• Exercise: Your task is to repeat exactly the lines below between the line holding "Q: What's a payment gateway ?" and the line holding "## Learn by example", inclusive, and only those.

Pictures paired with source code
■ ■ ■

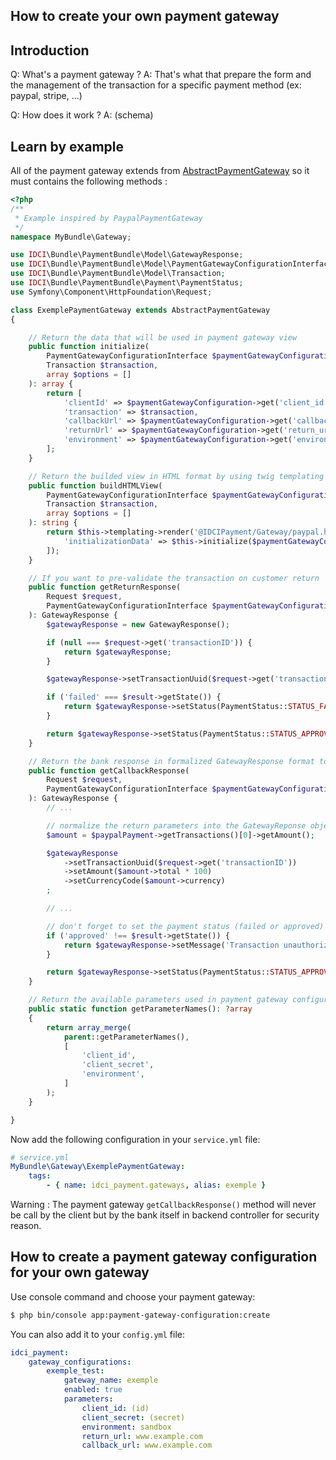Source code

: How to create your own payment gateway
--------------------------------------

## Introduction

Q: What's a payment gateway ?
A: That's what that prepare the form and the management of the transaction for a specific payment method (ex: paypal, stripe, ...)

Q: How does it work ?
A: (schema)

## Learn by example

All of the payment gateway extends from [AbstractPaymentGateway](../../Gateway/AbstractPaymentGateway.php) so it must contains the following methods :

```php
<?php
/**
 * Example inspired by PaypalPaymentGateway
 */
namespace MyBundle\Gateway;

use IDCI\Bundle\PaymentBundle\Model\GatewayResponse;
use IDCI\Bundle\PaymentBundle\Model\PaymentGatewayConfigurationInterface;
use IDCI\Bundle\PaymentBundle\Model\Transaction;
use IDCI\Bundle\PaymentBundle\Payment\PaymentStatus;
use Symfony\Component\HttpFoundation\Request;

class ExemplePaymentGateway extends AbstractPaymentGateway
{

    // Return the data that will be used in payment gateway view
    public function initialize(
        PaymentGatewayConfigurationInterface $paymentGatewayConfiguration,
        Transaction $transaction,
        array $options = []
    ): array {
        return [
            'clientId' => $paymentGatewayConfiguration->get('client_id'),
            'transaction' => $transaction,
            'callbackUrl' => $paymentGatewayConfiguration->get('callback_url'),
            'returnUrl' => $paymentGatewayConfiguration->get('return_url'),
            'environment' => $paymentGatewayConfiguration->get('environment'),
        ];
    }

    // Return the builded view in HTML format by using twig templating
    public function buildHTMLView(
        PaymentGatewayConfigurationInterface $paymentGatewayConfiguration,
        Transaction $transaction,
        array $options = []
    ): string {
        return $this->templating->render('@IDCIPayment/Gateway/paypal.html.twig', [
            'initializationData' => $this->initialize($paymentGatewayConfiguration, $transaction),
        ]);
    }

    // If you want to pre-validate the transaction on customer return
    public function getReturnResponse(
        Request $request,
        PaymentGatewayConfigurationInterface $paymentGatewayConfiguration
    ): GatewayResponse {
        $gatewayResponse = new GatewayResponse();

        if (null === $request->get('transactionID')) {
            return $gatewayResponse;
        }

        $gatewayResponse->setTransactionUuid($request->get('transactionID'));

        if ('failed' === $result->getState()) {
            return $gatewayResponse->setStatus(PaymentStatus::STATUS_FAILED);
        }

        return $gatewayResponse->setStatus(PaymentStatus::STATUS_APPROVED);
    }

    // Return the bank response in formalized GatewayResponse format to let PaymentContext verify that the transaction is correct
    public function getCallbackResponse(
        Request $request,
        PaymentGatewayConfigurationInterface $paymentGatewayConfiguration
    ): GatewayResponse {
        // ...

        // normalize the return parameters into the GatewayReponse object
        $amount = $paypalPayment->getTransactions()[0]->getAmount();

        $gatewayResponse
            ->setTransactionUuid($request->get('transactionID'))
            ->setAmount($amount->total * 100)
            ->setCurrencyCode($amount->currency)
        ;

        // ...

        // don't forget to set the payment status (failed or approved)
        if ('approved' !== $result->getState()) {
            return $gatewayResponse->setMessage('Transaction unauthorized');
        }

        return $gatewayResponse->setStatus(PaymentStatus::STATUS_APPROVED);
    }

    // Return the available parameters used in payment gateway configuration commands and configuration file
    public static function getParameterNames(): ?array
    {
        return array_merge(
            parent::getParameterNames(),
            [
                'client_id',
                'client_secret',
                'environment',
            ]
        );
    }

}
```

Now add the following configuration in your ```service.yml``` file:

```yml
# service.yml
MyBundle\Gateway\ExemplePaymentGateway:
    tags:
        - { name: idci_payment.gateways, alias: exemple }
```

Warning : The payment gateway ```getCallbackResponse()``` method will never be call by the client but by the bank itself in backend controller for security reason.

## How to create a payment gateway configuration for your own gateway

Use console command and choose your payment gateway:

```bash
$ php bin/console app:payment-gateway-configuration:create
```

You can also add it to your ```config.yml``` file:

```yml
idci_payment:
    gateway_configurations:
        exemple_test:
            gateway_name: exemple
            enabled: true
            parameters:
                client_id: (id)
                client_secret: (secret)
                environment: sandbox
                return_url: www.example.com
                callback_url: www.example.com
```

■ ■ ■

• Output for this exercise:
Q: What's a payment gateway ?
A: That's what that prepare the form and the management of the transaction for a specific payment method (ex: paypal, stripe, ...)

Q: How does it work ?
A: (schema)

## Learn by example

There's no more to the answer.